*WORK INSTRUCTION*.
Tally the lines below that include "linux" and give only the total.

*SOURCE INFORMATION*.
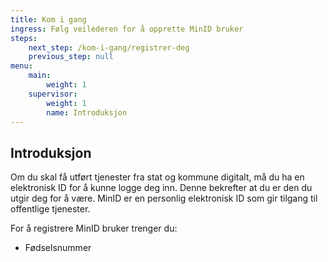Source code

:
 ```yaml
---
title: Kom i gang
ingress: Følg veilederen for å opprette MinID bruker
steps:
    next_step: /kom-i-gang/registrer-deg
    previous_step: null
menu:
    main:
        weight: 1
    supervisor:
        weight: 1
        name: Introduksjon
---
```


## Introduksjon
Om du skal få utført tjenester fra stat og kommune digitalt, må du ha en elektronisk ID for å kunne logge deg inn. Denne bekrefter at du er den du utgir deg for å være. MinID er en personlig elektronisk ID som gir tilgang til offentlige tjenester.   
   
For å registrere MinID bruker trenger du:
- Fødselsnummer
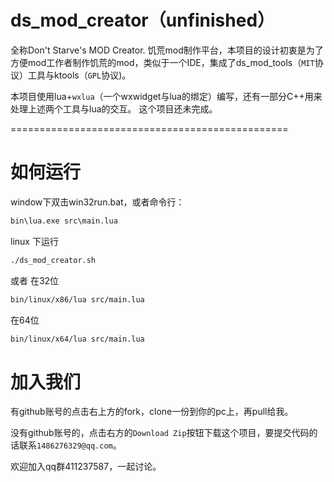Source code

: ds_mod_creator（unfinished）
==============
全称Don't Starve's MOD Creator.
饥荒mod制作平台，本项目的设计初衷是为了方便mod工作者制作饥荒的mod，类似于一个IDE，集成了ds_mod_tools（`MIT`协议）工具与ktools（`GPL`协议)。

本项目使用lua+`wxlua`（一个wxwidget与lua的绑定）编写，还有一部分C++用来处理上述两个工具与lua的交互。
这个项目还未完成。

================================================

如何运行
=================================================
window下双击win32run.bat，或者命令行：
```bat
bin\lua.exe src\main.lua
```
linux 下运行
```sh
./ds_mod_creator.sh
```
或者 在32位
```sh
bin/linux/x86/lua src/main.lua
```
在64位
```sh
bin/linux/x64/lua src/main.lua
```

加入我们
==============================================================
有github账号的点击右上方的fork，clone一份到你的pc上，再pull给我。

没有github账号的，点击右方的`Download Zip`按钮下载这个项目，要提交代码的话联系`1486276329@qq.com`。

欢迎加入qq群411237587，一起讨论。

*FINAL ANSWER*.
3